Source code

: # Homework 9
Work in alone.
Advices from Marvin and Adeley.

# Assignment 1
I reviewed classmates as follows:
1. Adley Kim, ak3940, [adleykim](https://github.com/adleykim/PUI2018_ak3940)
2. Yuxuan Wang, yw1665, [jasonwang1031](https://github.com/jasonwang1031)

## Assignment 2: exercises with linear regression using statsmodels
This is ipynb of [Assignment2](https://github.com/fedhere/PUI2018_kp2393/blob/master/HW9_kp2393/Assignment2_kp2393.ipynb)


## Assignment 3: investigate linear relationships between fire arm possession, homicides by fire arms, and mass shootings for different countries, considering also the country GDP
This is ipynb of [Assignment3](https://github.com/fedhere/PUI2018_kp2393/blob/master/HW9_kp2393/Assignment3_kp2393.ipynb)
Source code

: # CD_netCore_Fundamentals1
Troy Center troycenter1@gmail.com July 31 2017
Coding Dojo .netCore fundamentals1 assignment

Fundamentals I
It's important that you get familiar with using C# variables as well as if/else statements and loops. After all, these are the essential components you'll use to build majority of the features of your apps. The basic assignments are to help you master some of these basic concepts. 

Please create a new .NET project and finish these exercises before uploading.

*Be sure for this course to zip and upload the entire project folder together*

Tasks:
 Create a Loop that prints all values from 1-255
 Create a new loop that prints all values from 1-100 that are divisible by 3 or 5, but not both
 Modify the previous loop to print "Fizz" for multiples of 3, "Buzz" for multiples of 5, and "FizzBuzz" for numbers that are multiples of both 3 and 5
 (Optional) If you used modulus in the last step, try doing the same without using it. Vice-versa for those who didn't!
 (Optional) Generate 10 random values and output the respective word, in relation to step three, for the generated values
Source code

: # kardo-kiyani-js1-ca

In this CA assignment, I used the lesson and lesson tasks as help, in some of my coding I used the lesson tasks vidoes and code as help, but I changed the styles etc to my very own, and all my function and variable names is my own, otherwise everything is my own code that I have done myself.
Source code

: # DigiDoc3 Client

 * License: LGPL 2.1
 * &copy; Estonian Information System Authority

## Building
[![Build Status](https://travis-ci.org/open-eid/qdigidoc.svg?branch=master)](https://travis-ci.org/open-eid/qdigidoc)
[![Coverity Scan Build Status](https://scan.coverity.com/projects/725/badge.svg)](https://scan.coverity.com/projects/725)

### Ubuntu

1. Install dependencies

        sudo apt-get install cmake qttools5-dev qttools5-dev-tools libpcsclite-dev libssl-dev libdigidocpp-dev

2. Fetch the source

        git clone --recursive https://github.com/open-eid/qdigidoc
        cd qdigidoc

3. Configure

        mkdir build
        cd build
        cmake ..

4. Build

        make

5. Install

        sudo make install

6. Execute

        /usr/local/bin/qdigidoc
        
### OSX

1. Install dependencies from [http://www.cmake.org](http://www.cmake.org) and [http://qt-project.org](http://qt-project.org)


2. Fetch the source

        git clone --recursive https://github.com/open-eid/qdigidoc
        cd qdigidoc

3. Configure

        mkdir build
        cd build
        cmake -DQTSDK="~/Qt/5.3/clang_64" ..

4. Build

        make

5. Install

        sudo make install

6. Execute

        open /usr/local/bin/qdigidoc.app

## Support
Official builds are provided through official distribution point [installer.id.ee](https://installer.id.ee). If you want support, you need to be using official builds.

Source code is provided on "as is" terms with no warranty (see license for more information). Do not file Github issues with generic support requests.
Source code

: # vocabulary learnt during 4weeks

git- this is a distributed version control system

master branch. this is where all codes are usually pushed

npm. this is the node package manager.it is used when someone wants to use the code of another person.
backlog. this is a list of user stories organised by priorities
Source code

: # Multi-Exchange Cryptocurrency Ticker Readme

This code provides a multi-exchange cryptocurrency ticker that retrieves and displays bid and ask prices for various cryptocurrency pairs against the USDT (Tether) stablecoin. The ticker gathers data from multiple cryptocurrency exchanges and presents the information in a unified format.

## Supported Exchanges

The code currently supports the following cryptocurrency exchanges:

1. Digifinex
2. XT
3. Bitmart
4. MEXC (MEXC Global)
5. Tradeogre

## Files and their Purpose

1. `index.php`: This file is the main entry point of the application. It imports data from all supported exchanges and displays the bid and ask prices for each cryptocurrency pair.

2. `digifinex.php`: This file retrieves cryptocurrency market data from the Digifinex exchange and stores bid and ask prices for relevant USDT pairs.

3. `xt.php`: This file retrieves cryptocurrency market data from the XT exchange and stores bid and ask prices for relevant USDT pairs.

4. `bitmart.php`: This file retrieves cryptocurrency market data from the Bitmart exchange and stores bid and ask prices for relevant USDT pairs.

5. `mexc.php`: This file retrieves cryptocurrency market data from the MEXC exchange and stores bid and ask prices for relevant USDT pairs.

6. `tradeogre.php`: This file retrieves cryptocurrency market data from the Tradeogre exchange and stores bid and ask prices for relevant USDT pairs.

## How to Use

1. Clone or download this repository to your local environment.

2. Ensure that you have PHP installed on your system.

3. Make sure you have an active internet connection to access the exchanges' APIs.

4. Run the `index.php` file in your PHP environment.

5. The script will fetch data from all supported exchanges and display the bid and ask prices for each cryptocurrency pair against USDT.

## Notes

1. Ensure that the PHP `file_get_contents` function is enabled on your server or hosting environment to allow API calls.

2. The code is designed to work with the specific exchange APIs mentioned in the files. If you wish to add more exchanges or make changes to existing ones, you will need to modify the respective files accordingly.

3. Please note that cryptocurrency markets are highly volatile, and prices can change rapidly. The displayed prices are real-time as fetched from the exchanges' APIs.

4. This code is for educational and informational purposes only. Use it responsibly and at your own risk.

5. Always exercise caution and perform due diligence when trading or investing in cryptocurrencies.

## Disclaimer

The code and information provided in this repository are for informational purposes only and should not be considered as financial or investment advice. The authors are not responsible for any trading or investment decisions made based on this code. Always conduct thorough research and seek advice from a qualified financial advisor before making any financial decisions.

Work to complete:
Return, from the material above, each line holding the string "retrieves".

Written answer:
This code provides a multi-exchange cryptocurrency ticker that retrieves and displays bid and ask prices for various cryptocurrency pairs against the USDT (Tether) stablecoin. The ticker gathers data from multiple cryptocurrency exchanges and presents the information in a unified format.
2. `digifinex.php`: This file retrieves cryptocurrency market data from the Digifinex exchange and stores bid and ask prices for relevant USDT pairs.
3. `xt.php`: This file retrieves cryptocurrency market data from the XT exchange and stores bid and ask prices for relevant USDT pairs.
4. `bitmart.php`: This file retrieves cryptocurrency market data from the Bitmart exchange and stores bid and ask prices for relevant USDT pairs.
5. `mexc.php`: This file retrieves cryptocurrency market data from the MEXC exchange and stores bid and ask prices for relevant USDT pairs.
6. `tradeogre.php`: This file retrieves cryptocurrency market data from the Tradeogre exchange and stores bid and ask prices for relevant USDT pairs.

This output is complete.